MUMBAI (Reuters) - Dozens of Indian securities officials descended on the homes of brokers and others on Friday in a widespread early morning raid in Mumbai, and possibly other cities, a regulatory source said.
The Securities and Exchange Board of India (SEBI) raids are a sign that a probe by the regulator is gathering steam. The investigation is looking into who was responsible for circulating prescient messages about major Indian companies’ corporate announcements in social media chatrooms, according to the regulator.
The investigation was triggered last month after Reuters reported at least 12 instances of messages that predicted results and other financial metrics about the companies had been circulated in private WhatsApp groups. These groups consisted mainly of traders and brokers.

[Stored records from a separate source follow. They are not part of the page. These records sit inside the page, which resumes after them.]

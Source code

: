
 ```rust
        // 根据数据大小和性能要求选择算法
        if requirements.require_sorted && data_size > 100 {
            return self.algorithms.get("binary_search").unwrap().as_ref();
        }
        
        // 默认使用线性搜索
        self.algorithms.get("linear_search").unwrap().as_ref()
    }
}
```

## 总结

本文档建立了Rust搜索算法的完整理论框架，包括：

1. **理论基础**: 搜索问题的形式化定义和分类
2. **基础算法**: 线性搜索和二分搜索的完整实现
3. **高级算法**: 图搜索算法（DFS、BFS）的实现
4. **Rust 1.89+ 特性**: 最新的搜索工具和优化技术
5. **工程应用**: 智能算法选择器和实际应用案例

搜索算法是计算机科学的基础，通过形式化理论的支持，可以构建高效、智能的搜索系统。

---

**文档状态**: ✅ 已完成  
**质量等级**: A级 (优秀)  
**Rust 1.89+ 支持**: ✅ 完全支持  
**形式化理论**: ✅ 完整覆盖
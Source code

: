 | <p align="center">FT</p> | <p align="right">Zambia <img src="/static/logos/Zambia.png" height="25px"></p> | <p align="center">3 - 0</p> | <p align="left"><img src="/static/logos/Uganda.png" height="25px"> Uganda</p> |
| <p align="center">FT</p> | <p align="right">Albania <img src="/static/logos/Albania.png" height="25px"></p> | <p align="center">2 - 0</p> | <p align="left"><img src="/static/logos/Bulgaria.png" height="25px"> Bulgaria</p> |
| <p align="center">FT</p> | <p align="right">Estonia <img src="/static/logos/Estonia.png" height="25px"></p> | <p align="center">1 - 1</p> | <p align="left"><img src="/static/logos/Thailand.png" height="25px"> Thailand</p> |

On Friday at least 70 SEBI officials searched homes and seized property, including mobile phones and laptops, the regulatory source said.
Two Reuters journalists covering financial markets were among those whose homes were raided.
A Reuters spokesperson said: “The two reporters were on the team that reviewed transcripts from these WhatsApp groups and documented at least 12 cases where there were prescient messages about major companies’ financial information. That reporting appears to have now led to this investigation.”
The regulator did not respond to a request for comment about the raids.
The premises of more than 30 brokers and dealers were searched, the Hindu BusinessLine newspaper reported.
SEBI Chairman Ajay Tyagi has previously said that the regulator launched its investigation after the Reuters story was published. Last month, a person familiar with the matter said the regulator had also asked for trading data on the companies mentioned in the story.
Stock exchanges are also cooperating with SEBI and looking into the matter, Vikram Limaye, chief executive of the National Stock Exchange, India’s biggest bourse operator, said last week.
SEBI has in recent years beefed up insider trading rules and expanded what material constitutes “unpublished price-sensitive information”.